O que o escritório precisa registrar

Três datas nascem do mesmo despacho: a da sessão, a do prazo do réu para pedir o cancelamento e a do início da contestação, que só se conhece depois. Quem registra apenas a primeira descobre as outras duas tarde.

Some-se a isso a agenda de quem vai comparecer, porque o ato tem hora marcada e intervalo curto entre sessões, o que produz o conflito clássico descrito em agenda de audiências sem conflito.

Perguntas frequentes

O réu pode faltar se já disse que não quer acordo?

Só está dispensado de comparecer quando as duas partes manifestaram desinteresse, nos prazos do art. 334, ou quando a causa não admite autocomposição. Manifestação isolada não cancela o ato, e a ausência continua sujeita à multa.

A multa por faltar é revertida para a outra parte?

Não. A multa de até 2% é revertida em favor da União ou do Estado, conforme o caso, e é aplicada por ato atentatório à dignidade da justiça.

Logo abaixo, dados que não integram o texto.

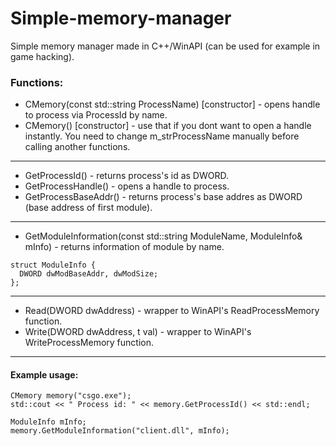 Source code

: # Simple-memory-manager
Simple memory manager made in C++/WinAPI (can be used for example in game hacking).

### Functions:
  - CMemory(const std::string ProcessName) [constructor] - opens handle to process via ProcessId by name.
  - CMemory() [constructor] - use that if you dont want to open a handle instantly.
   You need to change m_strProcessName manually before calling another functions.
  
  ***
  
  - GetProcessId() - returns process's id as DWORD.
  - GetProcessHandle() - opens a handle to process.
  - GetProcessBaseAddr() - returns process's base addres as DWORD (base address of first module).
  
  ***
  
  - GetModuleInformation(const std::string ModuleName, ModuleInfo& mInfo) - returns information of module by name.
  
  ```
  struct ModuleInfo {
	DWORD dwModBaseAddr, dwModSize;
  };
  ```
  
  ***
  
  - Read(DWORD dwAddress) - wrapper to WinAPI's ReadProcessMemory function.
  - Write(DWORD dwAddress, t val) - wrapper to WinAPI's WriteProcessMemory function.
  
  ***
  
 #### Example usage:
  ```
  CMemory memory("csgo.exe");
  std::cout << " Process id: " << memory.GetProcessId() << std::endl;
  
  ModuleInfo mInfo;
  memory.GetModuleInformation("client.dll", mInfo);
  ```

Posso mandar um preposto em vez de comparecer?

A parte pode constituir representante por procuração específica, com poderes para negociar e transigir. Sem esses poderes expressos, a presença não permite fechar acordo.

Quantas sessões podem ser marcadas?

Pode haver mais de uma, desde que necessárias à composição, e o conjunto não pode exceder dois meses contados da realização da primeira.

Como o Adv3 trata isso

No Adv3, o despacho que designa a sessão pode gerar três compromissos ligados ao mesmo processo: a data do ato, o prazo do pedido de cancelamento e o prazo de resposta que nasce depois, cada um com responsável.

O que o Adv3 não faz: não redige a petição de desinteresse, não decide se vale tentar o acordo, não justifica ausência e não calcula a multa. Essa leitura é do advogado, e o sistema garante que ela tenha data e dono.